When asked what he would say to a potential suitor for a Ligue 1 club, Quillot mentioned that over the next six years, France will host the Women’s World Cup in ’19, the 2023 Rugby World Cup and the 2024 Olympics.
“Come with us,” he said. “France is a place to invest. On top of Ligue 1’s momentum, France as a country is really the next place to be.”
La Liga has taken legal action against the Spanish Football Federation (RFEF) "in an effort to get approval" for a regular-season match in the U.S. A Madrid commercial court said that the league filed a lawsuit accusing the RFEF of "unfair competition." The court said that a decision is expected in two weeks, in time for the planned January match between Barcelona and Girona near Miami (AP, 11/29).
Former U.K. Sports Minister Tracey Crouch backed the Premier League's opposition to quota changes. She claimed that the existing system was "working for the England national team." The EPL and FA are "sharply divided over what should happen after Brexit." The clubs want a free global market with any player given an EPL contract also getting a visa but the FA will "only go along with that if an increase in the minimum number of homegrown players in each squad, from eight to 12, is agreed" (LONDON TIMES, 11/29).
Former Confederation of African Football President Issa Hayatou and Secretary General Hicham El Amrani were fined $27.9M each by the Egyptian Economic Court. The EEC ruled that the pair "flouted local Egyptian law" when signing a billion-dollar deal between CAF and French media company Lagardère in '15. The deal was not open to free and fair tender as required by Egyptian law, the EEC claimed.
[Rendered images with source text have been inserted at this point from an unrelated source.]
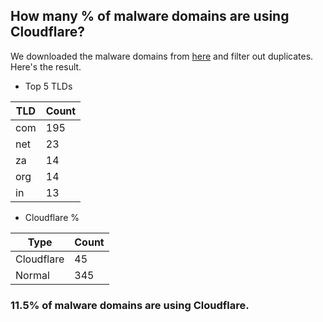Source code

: ## How many % of malware domains are using Cloudflare?


We downloaded the malware domains from [here](https://urlhaus.abuse.ch) and filter out duplicates.
Here's the result.


[//]: # (start replacement)


- Top 5 TLDs

| TLD | Count |
| --- | --- |
| com | 195 |
| net | 23 |
| za | 14 |
| org | 14 |
| in | 13 |


- Cloudflare %

| Type | Count |
| --- | --- |
| Cloudflare | 45 |
| Normal | 345 |


### 11.5% of malware domains are using Cloudflare.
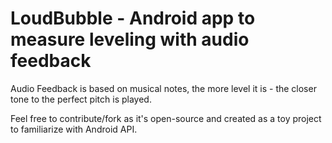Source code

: # LoudBubble - Android app to measure leveling with audio feedback
Audio Feedback is based on musical notes, the more level it is - the closer tone to the perfect pitch is played.

Feel free to contribute/fork as it's open-source and created as a toy project to familiarize with Android API.
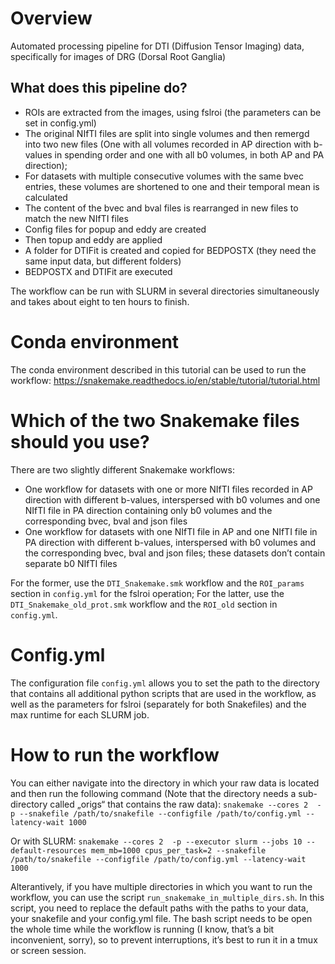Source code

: # Overview

Automated processing pipeline for DTI (Diffusion Tensor Imaging) data, specifically for images of DRG (Dorsal Root Ganglia)

## What does this pipeline do?
- ROIs are extracted from the images, using fslroi (the parameters can be set in config.yml)
- The original NIfTI files are split into single volumes and then remergd into two new files (One with all volumes recorded in AP direction with b-values in spending order and one with all b0 volumes, in both AP and PA direction); 
- For datasets with multiple consecutive volumes with the same bvec entries, these volumes are shortened to one and their temporal mean is calculated
- The content of the bvec and bval files is rearranged in new files to match the new NIfTI files
- Config files for popup and eddy are created
- Then topup and eddy are applied
- A folder for DTIFit is created and copied for BEDPOSTX (they need the same input data, but different folders)
- BEDPOSTX and DTIFit are executed

The workflow can be run with SLURM in several directories simultaneously and takes about eight to ten hours to finish.


# Conda environment

The conda environment described in this tutorial can be used to run the workflow:  https://snakemake.readthedocs.io/en/stable/tutorial/tutorial.html


# Which of the two Snakemake files should you use?

There are two slightly different Snakemake workflows: 
- One workflow for datasets with one or more NIfTI files recorded in AP direction with different b-values, interspersed with b0 volumes and one NIfTI file in PA direction containing only b0 volumes and the corresponding bvec, bval and json files
- One workflow for datasets with one NIfTI file in AP and one NIfTI file in PA direction with different b-values, interspersed with b0 volumes and the corresponding bvec, bval and json files; these datasets don’t contain separate b0 NIfTI files

For the former, use the `DTI_Snakemake.smk` workflow and the `ROI_params` section in `config.yml` for the fslroi operation; For the latter, use the `DTI_Snakemake_old_prot.smk` workflow and the `ROI_old` section in `config.yml`.


# Config.yml

The configuration file `config.yml` allows you to set the path to the directory that contains all additional python scripts that are used in the workflow, as well as the parameters for fslroi (separately for both Snakefiles) and the max runtime for each SLURM job. 


# How to run the workflow

You can either navigate into the directory in which your raw data is located and then run the following command (Note that the directory needs a sub-directory called „origs“ that contains the raw data):
`snakemake --cores 2  -p --snakefile /path/to/snakefile --configfile /path/to/config.yml --latency-wait 1000` 

Or with SLURM: 
`snakemake --cores 2  -p --executor slurm --jobs 10 --default-resources mem_mb=1000 cpus_per_task=2 --snakefile /path/to/snakefile --configfile /path/to/config.yml --latency-wait 1000` 

Alterantively, if you have multiple directories in which you want to run the workflow, you can use the script `run_snakemake_in_multiple_dirs.sh`. In this script, you need to replace the default paths with the paths to your data, your snakefile and your config.yml file. The bash script needs to be open the whole time while the workflow is running (I know, that’s a bit inconvenient, sorry), so to prevent interruptions, it’s best to run it in a tmux or screen session.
Hayatou and El Amrani will both appeal (BBC, 11/28).
FIFPro called for an "urgent inquiry into medical treatment given to players at several top-tier clubs in Cyprus." The demand from the world footballers’ union follows reports in the Cypriot media that "at least four clubs have been giving injections of unidentified substances to players, three of whom have been forced to retire with serious heart problems" (PA, 11/29).
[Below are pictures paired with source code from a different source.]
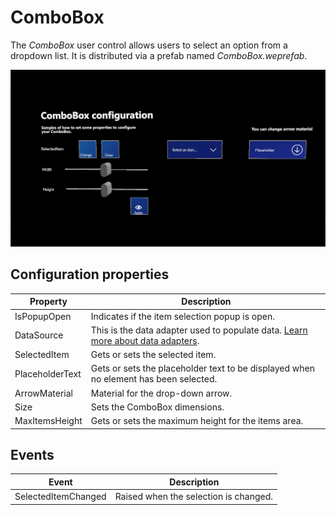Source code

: # ComboBox

The _ComboBox_ user control allows users to select an option from a dropdown list. It is distributed via a prefab named _ComboBox.weprefab_.

![ComboBox](images/combobox.png)

## Configuration properties

| Property               | Description                                                                                   |
|-----------------------|-----------------------------------------------------------------------------------------------|
| IsPopupOpen           | Indicates if the item selection popup is open.                                              |
| DataSource            | This is the data adapter used to populate data. [Learn more about data adapters](listview.md#populate-data). |
| SelectedItem          | Gets or sets the selected item.                                                              |
| PlaceholderText       | Gets or sets the placeholder text to be displayed when no element has been selected.         |
| ArrowMaterial         | Material for the drop-down arrow.                                                            |
| Size                  | Sets the ComboBox dimensions.                                                                 |
| MaxItemsHeight        | Gets or sets the maximum height for the items area.                                          |

## Events

| Event                   | Description                                       |
|-------------------------|---------------------------------------------------|
| SelectedItemChanged     | Raised when the selection is changed.            |
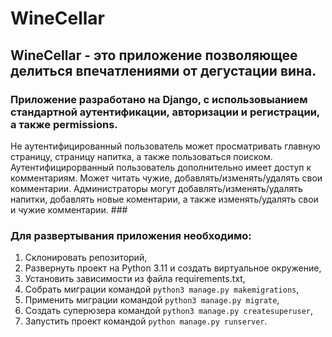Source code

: # WineCellar
## WineCellar - это приложение позволяющее делиться впечатлениями от дегустации вина. </br>
### Приложение разработано на Django, с использовыанием стандартной аутентификации, авторизации и регистрации, а также permissions.</br>
Не аутентифицированный пользователь может просматривать главную страницу, страницу напитка, а также пользоваться поиском. Аутентифицирорванный пользователь дополнительно имеет доступ к комментариям. Может читать чужие, добавлять/изменять/удалять свои комментарии. Администраторы могут добавлять/изменять/удалять напитки, добавлять новые коментарии, а также изменять/удалять свои и чужие комментарии. ###

### Для развертывания приложения необходимо:
1. Склонировать репозиторий,
2. Развернуть проект на Python 3.11 и создать виртуальное окружение,
3. Установить зависимости из файла requirements.txt,
4. Собрать миграции командой `python3 manage.py makemigrations`,
5. Применить миграции командой `python3 manage.py migrate`,
6. Создать суперюзера командой `python3 manage.py createsuperuser`,
7. Запустить проект командой `python manage.py runserver`.
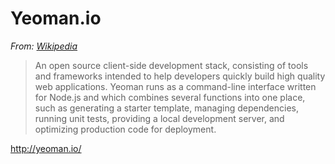 # Yeoman.io

*From: [Wikipedia](https://en.wikipedia.org/wiki/Yeoman_(computing))*

> An open source client-side development stack, consisting of tools and frameworks intended to help developers quickly build high quality web applications. Yeoman runs as a command-line interface written for Node.js and which combines several functions into one place, such as generating a starter template, managing dependencies, running unit tests, providing a local development server, and optimizing production code for deployment.

<http://yeoman.io/>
Cameroon’s hosting of the upcoming African Nations Cup is "back in the balance after the north African grouping of football nations called for the tournament to be switched to Morocco." The North African Football Union (UNAF) is reportedly "putting pressure" on CAF to strip Cameroon of hosting rights to make sure that the expanded 24-team tournament is "not held in half-finished stadiums amid growing concerns the country would not be able to cope" (INSIDE WORLD FOOTBALL, 11/29).
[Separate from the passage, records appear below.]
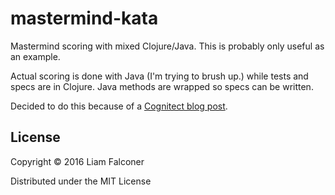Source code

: # mastermind-kata

Mastermind scoring with mixed Clojure/Java. This is probably only useful as an example.

Actual scoring is done with Java (I'm trying to brush up.) while tests and specs are in Clojure.
Java methods are wrapped so specs can be written.

Decided to do this because of a [Cognitect blog post](http://blog.cognitect.com/blog/2016/10/5/interactive-development-with-clojurespec).

## License

Copyright © 2016 Liam Falconer

Distributed under the MIT License
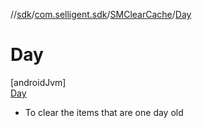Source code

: //[sdk](../../../../index.md)/[com.selligent.sdk](../../index.md)/[SMClearCache](../index.md)/[Day](index.md)

# Day

[androidJvm]\
[Day](index.md)

* To clear the items that are one day old
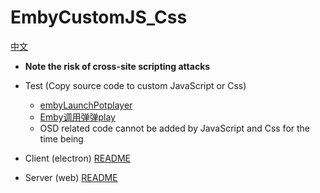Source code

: # EmbyCustomJS_Css

[中文](README.md)
- **Note the risk of cross-site scripting attacks**
- Test (Copy source code to custom JavaScript or Css)
  - [embyLaunchPotplayer](https://greasyfork.org/zh-CN/scripts/459297-embylaunchpotplayer/code)
  - [Emby调用弹弹play](https://greasyfork.org/zh-CN/scripts/443916-emby%E8%B0%83%E7%94%A8%E5%BC%B9%E5%BC%B9play/code)
  - OSD related code cannot be added by JavaScript and Css for the time being
- Client (electron) [README](src/README_CLIENT_EN.md)  

- Server (web) [README](src/README_SERVER_EN.md)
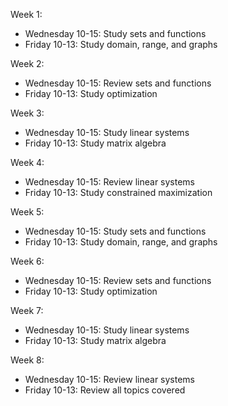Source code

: Week 1:
- Wednesday 10-15: Study sets and functions
- Friday 10-13: Study domain, range, and graphs

Week 2:
- Wednesday 10-15: Review sets and functions
- Friday 10-13: Study optimization

Week 3:
- Wednesday 10-15: Study linear systems
- Friday 10-13: Study matrix algebra

Week 4:
- Wednesday 10-15: Review linear systems
- Friday 10-13: Study constrained maximization

Week 5:
- Wednesday 10-15: Study sets and functions
- Friday 10-13: Study domain, range, and graphs

Week 6:
- Wednesday 10-15: Review sets and functions
- Friday 10-13: Study optimization

Week 7:
- Wednesday 10-15: Study linear systems
- Friday 10-13: Study matrix algebra

Week 8:
- Wednesday 10-15: Review linear systems
- Friday 10-13: Review all topics covered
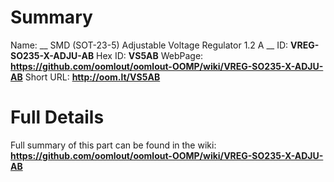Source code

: 
Summary
=================

Name: __ SMD (SOT-23-5) Adjustable Voltage Regulator 1.2 A __
ID: __VREG-SO235-X-ADJU-AB__
Hex ID: __VS5AB__
WebPage: __https://github.com/oomlout/oomlout-OOMP/wiki/VREG-SO235-X-ADJU-AB__
Short URL: __http://oom.lt/VS5AB__

Full Details
==========================
Full summary of this part can be found in the wiki:   
__https://github.com/oomlout/oomlout-OOMP/wiki/VREG-SO235-X-ADJU-AB__   


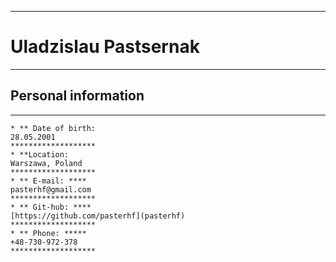----------------------------------------------------------------------------------------------------------------------------
# Uladzislau Pastsernak
*******************

  ## Personal information
  *******************
    * ** Date of birth:
    28.05.2001
    *******************
    * **Location:
    Warszawa, Poland
    *******************
    * ** E-mail: ****
    pasterhf@gmail.com
    *******************
    * ** Git-hub: ****
    [https://github.com/pasterhf](pasterhf)
    *******************
    * ** Phone: *****
    +48-730-972-378
    *******************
The Belgian FA (KBVB) said that three players from Belgium’s U16 women’s team were approached in a match-fixing attempt during an int'l tournament this year. FA Integrity Officer Thibault De Gendt confirmed rumors while speaking to the Flemish parliament about fraud in the game. He said, "It concerns three girls of 15. After a training (session) they were approached by a Turkish man who offered them $50,000 each to influence a game" (INSIDE WORLD FOOTBALL, 11/29).